Naturalisation is not as relevant for citizens of one of the MS since they benefit from EU citizenship, including the freedom of movement and establishment, guaranteed under the EU Treaties. Naturalisation is however of significance for third country nationals (hereafter ‘TCNs’) as access to one of the MS’ citizenship grants access to EU citizenship. There exists no harmonised EU process as regard access to citizenship through naturalisation. MS retain the sovereign power to decide who, and how, a non-national becomes one of them.
Despite a lack of harmonised naturalisation policies in the EU, access to citizenship through naturalisation has gained an increased relevance in the context of large-scale immigration in most EU Member States. Naturalisation is seen by many countries as an important instrument of integration in the immigration system. The integration of immigrants into domains such as the labour market, the housing market, civic participation, language(s) etc. can potentially be an effective outcome of the naturalisation process. Naturalisation provides immigrants with (theoretically) full rights and responsibilities in their host State. This in turn enables full politico-civil participation, and thereby potentially strengthening the identification of the naturalised immigrant with his/her host society.
As a consequence of granting all MS nationals the status of Eurozen, the interdependence of national acquisition processes has increased. This interdependence of MS is relatively a new method of cooperation, and its prominence is most exemplified through the creation of the internal market and its provisions on concepts such as mutual trust and recognition. As a result, the level of EU competence has seen an increase, with competences being transferred from the national to the EU level; a process described by neofunctunalists as ‘the spillover effect’. In the context of immigration and nationality, competences have been divided so that the latter belongs to the discretion of MS, whilst the former transferred to the ambit of the European Union. An example of such competence in the context of immigration law can be provided by way of the Schengen Agreement of 1985, incorporated into the EU legal framework by the Treaty of Amsterdam.

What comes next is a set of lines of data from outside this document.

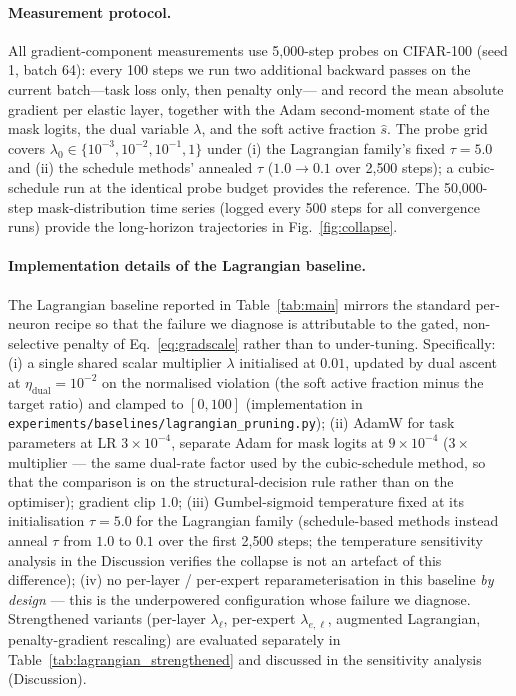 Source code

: \documentclass[fleqn,10pt]{article}
\begin{document}
\paragraph{Measurement protocol.} All gradient-component
measurements use 5{,}000-step probes on CIFAR-100 (seed 1,
batch 64): every 100 steps we run two additional backward
passes on the current batch---task loss only, then penalty only---
and record the mean absolute gradient per elastic layer, together
with the Adam second-moment state of the mask logits, the dual
variable $\lambda$, and the soft active fraction $\hat{s}$. The
probe grid covers $\lambda_0 \in \{10^{-3},10^{-2},10^{-1},1\}$
under (i) the Lagrangian family's fixed $\tau{=}5.0$ and (ii) the
schedule methods' annealed $\tau$ ($1.0\!\to\!0.1$ over 2{,}500
steps); a cubic-schedule run at the identical probe budget provides
the reference. The 50{,}000-step mask-distribution time series
(logged every 500 steps for all convergence runs) provide the
long-horizon trajectories in Fig.~\ref{fig:collapse}.

\paragraph{Implementation details of the Lagrangian baseline.} The
Lagrangian baseline reported in Table~\ref{tab:main} mirrors the
standard per-neuron recipe so that the failure we diagnose is
attributable to the gated, non-selective penalty of
Eq.~\ref{eq:gradscale} rather than to under-tuning. Specifically:
(i) a single shared scalar multiplier $\lambda$ initialised at
$0.01$, updated by dual ascent at $\eta_{\mathrm{dual}}{=}10^{-2}$
on the normalised violation (the soft active fraction minus the
target ratio) and clamped to $[0,100]$ (implementation in
\texttt{experiments/baselines/lagrangian\_pruning.py});
(ii) AdamW for task parameters at LR $3\times 10^{-4}$, separate
Adam for mask logits at $9\times 10^{-4}$ ($3\times$ multiplier ---
the same dual-rate factor used by the cubic-schedule method, so
that the comparison is on the structural-decision rule rather than
on the optimiser); gradient clip $1.0$;
(iii) Gumbel-sigmoid temperature fixed at its initialisation
$\tau{=}5.0$ for the Lagrangian family (schedule-based methods
instead anneal $\tau$ from $1.0$ to $0.1$ over the first 2{,}500
steps; the temperature sensitivity analysis in the Discussion
verifies the collapse is not an artefact of this difference);
(iv) no per-layer / per-expert reparameterisation in this baseline
\emph{by design} --- this is the underpowered configuration whose
failure we diagnose. Strengthened variants (per-layer
$\lambda_\ell$, per-expert $\lambda_{e,\ell}$, augmented
Lagrangian, penalty-gradient rescaling) are evaluated separately
in Table~\ref{tab:lagrangian_strengthened} and discussed in the
sensitivity analysis (Discussion).
\end{document}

Nationality on the other hand remains within the prerogative of individual MS and as such, cooperation between MS is practically non-existent, though it has been argued that changes to citizenship acquisition policies, although introduced through independent democratic processes of the particular MS, result from the pressure exerted by their co-members. Granting national citizenship no longer concerns only one MS, but affects other members of the Union: a change in naturalisation policies introduced in Spain for example, no longer has exclusively domestic impact but also affects other Member States. Indeed Marc Howard, amongst others, has already described the “relative” convergence of citizenship policies taking place within the EU (i.e., countries are closer to one another than they used to be, rather than more distant), but it is far from the level of absolute convergence (or “institutional harmonization”) occurring in many other areas and sectors of EU integration. Thus, a number of arguments can be, and have been, made in support of an endeavour to harmonise to any extent the conditions or criteria for the grant of national citizenship, if the future of Eurozenship is indeed the “fundamental status of nationals of the Member States” . One such argument is the need to address the legal loophole created by the proliferation of the free movement of persons within the EU, namely, ‘citizenship tourism’. Citizenship tourism refers to the possibility for a TCN to selectively choose which of the 27 MS’s nationality to attain in order to (quickly, cheaply and easily) acquire Eurozenship and, for example, avail of the family reunification rights governed by EU law. This concept is distinct from “citizenship shopping” or “passport shopping”, which generally refers to the ability to buy citizenship by investing in the MS concerned.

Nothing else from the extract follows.